┌────────

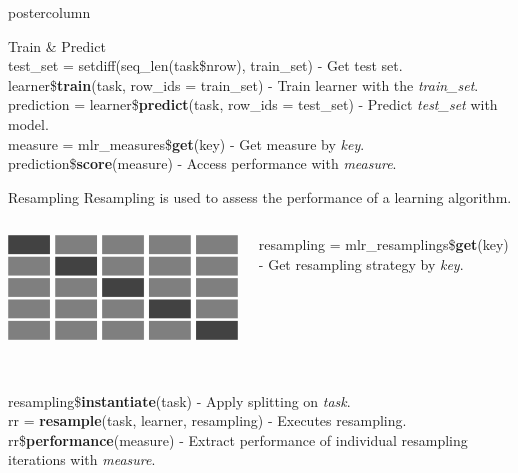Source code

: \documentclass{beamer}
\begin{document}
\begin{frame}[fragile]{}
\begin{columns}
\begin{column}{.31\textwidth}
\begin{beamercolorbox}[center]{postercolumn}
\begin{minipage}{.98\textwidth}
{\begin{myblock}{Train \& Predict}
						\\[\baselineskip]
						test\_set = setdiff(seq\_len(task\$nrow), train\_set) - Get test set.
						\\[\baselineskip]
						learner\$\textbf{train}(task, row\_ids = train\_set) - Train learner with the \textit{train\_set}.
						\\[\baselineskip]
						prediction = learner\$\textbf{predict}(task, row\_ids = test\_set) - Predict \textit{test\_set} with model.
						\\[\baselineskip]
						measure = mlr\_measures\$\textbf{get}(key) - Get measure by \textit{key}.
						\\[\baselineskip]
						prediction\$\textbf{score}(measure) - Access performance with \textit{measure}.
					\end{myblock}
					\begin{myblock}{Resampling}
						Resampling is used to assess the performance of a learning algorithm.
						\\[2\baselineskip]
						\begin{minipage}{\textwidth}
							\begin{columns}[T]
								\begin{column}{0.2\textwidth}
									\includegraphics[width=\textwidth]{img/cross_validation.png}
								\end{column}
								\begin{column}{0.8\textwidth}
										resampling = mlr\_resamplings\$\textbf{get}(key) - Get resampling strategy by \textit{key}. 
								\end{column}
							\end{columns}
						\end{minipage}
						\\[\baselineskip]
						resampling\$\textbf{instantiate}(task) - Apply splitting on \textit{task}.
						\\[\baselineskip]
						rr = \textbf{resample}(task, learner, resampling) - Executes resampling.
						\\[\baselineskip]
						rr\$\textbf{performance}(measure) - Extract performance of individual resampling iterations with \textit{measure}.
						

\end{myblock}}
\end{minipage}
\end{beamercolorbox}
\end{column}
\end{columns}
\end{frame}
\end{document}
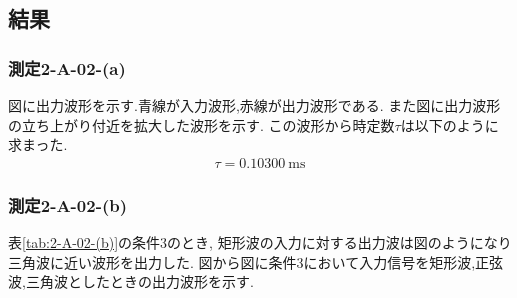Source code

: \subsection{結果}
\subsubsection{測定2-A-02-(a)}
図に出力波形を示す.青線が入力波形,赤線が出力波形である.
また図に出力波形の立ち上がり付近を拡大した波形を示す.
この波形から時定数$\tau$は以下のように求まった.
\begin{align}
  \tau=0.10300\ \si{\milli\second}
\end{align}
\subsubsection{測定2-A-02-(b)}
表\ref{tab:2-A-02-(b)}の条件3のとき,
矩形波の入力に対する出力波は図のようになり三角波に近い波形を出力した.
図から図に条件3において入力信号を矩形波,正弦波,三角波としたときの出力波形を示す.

└────────

■ Problem to solve:
Scan the material above for the string "with" and report each line where you find it.

■ Answer space:
						learner\$\textbf{train}(task, row\_ids = train\_set) - Train learner with the \textit{train\_set}.
						prediction = learner\$\textbf{predict}(task, row\_ids = test\_set) - Predict \textit{test\_set} with model.
						prediction\$\textbf{score}(measure) - Access performance with \textit{measure}.
						rr\$\textbf{performance}(measure) - Extract performance of individual resampling iterations with \textit{measure}.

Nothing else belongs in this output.